■ **Exercise requirements**
Only the number is wanted: how many lines of the data contain "https"?

[Collected data entries]
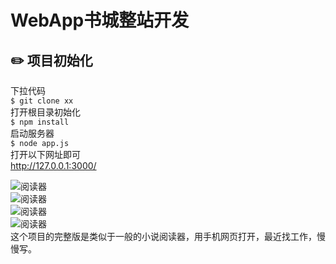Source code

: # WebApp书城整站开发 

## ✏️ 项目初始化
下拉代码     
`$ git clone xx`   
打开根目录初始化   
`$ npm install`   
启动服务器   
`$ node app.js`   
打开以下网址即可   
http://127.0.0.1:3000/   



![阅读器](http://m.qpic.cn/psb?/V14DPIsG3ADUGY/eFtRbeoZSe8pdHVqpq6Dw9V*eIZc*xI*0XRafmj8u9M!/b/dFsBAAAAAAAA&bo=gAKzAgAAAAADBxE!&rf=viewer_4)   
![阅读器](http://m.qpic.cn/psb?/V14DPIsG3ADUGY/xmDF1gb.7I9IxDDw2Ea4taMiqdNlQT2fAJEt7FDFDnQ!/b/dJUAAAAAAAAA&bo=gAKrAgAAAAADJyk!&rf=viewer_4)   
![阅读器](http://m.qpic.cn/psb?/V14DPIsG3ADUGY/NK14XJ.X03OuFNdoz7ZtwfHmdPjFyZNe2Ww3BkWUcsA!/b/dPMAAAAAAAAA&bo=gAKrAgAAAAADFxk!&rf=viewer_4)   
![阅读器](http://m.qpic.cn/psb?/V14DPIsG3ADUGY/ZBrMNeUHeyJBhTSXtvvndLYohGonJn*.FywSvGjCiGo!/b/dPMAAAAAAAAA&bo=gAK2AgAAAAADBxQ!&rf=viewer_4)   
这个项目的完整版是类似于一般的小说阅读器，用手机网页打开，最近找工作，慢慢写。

* * *

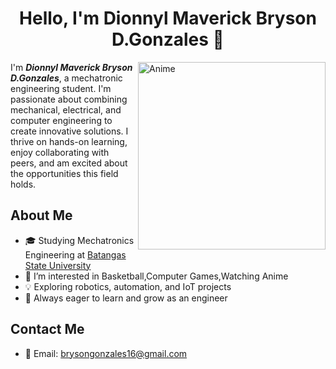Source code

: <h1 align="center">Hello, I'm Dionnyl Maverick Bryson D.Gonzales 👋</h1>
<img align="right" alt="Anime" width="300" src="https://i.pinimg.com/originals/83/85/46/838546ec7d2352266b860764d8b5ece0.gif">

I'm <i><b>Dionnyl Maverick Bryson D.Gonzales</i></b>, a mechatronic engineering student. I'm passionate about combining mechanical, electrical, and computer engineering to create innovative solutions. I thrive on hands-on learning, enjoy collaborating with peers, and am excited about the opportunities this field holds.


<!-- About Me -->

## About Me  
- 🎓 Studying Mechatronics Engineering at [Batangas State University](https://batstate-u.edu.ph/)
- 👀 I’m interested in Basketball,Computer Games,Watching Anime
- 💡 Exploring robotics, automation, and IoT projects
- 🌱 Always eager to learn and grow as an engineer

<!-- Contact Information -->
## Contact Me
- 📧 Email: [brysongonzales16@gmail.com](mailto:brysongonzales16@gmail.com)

■ **Your response**
2